*Problem to work on:* Every line in the data below that includes "discard" belongs in the answer, copied as it stands.

::: Record set

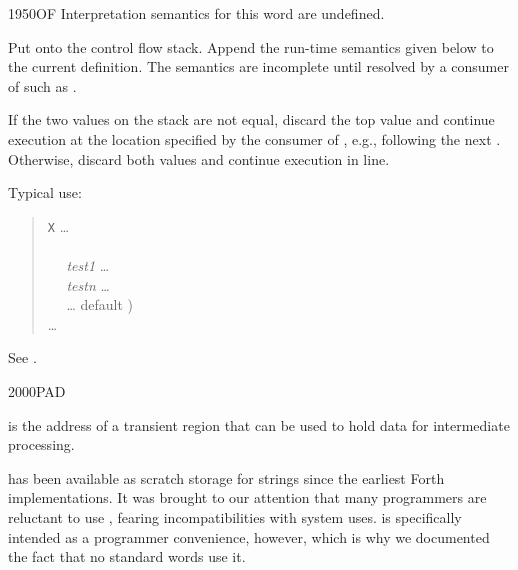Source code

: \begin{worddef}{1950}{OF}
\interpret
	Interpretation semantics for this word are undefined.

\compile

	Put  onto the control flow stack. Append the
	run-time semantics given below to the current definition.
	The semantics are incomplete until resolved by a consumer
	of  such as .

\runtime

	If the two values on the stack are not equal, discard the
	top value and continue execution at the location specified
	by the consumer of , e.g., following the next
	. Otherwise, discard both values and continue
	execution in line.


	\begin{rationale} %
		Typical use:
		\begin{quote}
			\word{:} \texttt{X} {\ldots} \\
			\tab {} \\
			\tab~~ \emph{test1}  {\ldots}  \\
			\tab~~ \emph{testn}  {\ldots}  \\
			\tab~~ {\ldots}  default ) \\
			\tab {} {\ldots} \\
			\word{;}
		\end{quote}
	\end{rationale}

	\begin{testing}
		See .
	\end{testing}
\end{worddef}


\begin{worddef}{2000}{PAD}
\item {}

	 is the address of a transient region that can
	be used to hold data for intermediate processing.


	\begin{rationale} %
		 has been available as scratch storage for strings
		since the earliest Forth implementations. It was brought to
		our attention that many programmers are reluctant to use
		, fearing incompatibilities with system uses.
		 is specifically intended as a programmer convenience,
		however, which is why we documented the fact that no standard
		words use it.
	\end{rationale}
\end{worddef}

::::::
::: Record set

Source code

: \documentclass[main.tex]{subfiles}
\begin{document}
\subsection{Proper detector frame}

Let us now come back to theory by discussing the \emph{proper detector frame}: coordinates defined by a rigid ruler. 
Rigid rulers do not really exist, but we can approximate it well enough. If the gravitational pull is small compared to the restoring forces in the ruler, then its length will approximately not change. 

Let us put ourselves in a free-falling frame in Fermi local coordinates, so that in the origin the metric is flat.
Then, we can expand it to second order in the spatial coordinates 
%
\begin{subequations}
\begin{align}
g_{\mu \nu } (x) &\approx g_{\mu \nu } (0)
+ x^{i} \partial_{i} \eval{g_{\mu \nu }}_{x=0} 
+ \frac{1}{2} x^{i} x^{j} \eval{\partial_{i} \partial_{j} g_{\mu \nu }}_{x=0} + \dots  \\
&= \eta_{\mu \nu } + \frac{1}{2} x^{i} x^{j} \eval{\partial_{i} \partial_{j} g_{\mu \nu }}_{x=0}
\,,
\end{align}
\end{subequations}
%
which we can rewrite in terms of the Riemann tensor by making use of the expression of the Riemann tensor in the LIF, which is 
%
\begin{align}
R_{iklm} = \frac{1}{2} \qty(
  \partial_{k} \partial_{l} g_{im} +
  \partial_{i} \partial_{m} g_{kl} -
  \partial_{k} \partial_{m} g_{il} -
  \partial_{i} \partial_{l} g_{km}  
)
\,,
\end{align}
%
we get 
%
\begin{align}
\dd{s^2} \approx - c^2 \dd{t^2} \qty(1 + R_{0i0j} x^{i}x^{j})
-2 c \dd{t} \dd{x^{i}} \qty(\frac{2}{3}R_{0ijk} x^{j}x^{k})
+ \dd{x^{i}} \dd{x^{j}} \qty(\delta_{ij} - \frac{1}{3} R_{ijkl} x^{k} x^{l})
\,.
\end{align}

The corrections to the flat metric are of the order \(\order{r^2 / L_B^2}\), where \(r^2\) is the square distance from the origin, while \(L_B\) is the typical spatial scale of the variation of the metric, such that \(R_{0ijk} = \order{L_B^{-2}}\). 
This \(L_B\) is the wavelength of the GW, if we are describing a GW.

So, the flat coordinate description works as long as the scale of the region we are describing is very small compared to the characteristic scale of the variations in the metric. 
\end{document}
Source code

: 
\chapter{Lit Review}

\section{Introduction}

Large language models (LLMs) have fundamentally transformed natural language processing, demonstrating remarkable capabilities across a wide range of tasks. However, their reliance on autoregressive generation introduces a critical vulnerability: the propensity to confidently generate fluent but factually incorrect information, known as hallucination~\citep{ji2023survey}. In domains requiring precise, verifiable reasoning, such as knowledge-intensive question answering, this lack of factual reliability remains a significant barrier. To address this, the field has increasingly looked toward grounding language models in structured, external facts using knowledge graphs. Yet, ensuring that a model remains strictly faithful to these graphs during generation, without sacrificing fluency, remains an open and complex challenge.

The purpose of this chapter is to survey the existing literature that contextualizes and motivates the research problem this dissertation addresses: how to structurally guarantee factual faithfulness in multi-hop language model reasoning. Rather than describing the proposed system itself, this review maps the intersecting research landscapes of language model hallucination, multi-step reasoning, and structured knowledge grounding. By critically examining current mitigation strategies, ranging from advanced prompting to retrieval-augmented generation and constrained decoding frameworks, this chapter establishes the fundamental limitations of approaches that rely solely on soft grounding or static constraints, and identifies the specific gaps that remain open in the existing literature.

::::::

*Output for this task:*
	If the two values on the stack are not equal, discard the
	. Otherwise, discard both values and continue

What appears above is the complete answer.